▶ **Prompt**
The answer must consist of every line below containing "equation".

▶ **Supplied material**
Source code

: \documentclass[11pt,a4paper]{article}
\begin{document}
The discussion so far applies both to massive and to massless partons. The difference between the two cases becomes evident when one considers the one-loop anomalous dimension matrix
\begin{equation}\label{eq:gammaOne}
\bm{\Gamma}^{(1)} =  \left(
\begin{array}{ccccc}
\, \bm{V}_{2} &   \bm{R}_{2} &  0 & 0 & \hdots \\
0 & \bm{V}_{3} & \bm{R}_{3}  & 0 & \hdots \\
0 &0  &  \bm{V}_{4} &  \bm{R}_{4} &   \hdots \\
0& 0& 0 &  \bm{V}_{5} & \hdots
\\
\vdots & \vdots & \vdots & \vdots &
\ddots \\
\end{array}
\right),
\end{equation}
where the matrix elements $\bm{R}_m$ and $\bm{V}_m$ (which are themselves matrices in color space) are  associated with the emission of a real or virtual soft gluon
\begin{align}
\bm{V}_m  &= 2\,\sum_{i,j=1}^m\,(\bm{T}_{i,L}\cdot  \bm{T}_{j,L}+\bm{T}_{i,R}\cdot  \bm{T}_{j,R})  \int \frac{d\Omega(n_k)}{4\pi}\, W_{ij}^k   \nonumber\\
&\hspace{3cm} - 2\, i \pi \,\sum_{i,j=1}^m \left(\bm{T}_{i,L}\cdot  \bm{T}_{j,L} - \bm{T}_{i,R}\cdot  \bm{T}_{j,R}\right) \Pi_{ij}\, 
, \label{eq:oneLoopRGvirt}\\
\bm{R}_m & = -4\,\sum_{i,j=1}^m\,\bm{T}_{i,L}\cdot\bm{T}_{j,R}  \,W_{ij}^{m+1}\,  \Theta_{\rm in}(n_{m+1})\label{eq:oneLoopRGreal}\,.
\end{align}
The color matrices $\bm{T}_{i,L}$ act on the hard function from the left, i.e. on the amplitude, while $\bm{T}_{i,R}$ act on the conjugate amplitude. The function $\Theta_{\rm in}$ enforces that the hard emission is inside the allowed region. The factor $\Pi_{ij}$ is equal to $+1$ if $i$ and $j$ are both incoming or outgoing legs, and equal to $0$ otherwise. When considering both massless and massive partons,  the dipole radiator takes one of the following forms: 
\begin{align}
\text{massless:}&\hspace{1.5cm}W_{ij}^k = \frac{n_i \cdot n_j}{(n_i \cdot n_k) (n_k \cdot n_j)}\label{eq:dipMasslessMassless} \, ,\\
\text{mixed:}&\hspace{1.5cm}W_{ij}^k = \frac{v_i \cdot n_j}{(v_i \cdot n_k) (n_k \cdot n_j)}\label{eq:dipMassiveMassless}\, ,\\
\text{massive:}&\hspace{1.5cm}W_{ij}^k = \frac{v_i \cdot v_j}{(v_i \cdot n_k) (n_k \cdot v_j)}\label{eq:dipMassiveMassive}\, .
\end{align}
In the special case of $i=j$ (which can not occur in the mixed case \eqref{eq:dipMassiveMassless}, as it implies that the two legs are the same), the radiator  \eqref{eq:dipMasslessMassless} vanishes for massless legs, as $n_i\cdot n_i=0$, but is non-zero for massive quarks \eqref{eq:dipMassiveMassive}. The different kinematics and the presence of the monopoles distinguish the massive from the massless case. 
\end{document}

▶ **Answer space**
\begin{equation}\label{eq:gammaOne}
\end{equation}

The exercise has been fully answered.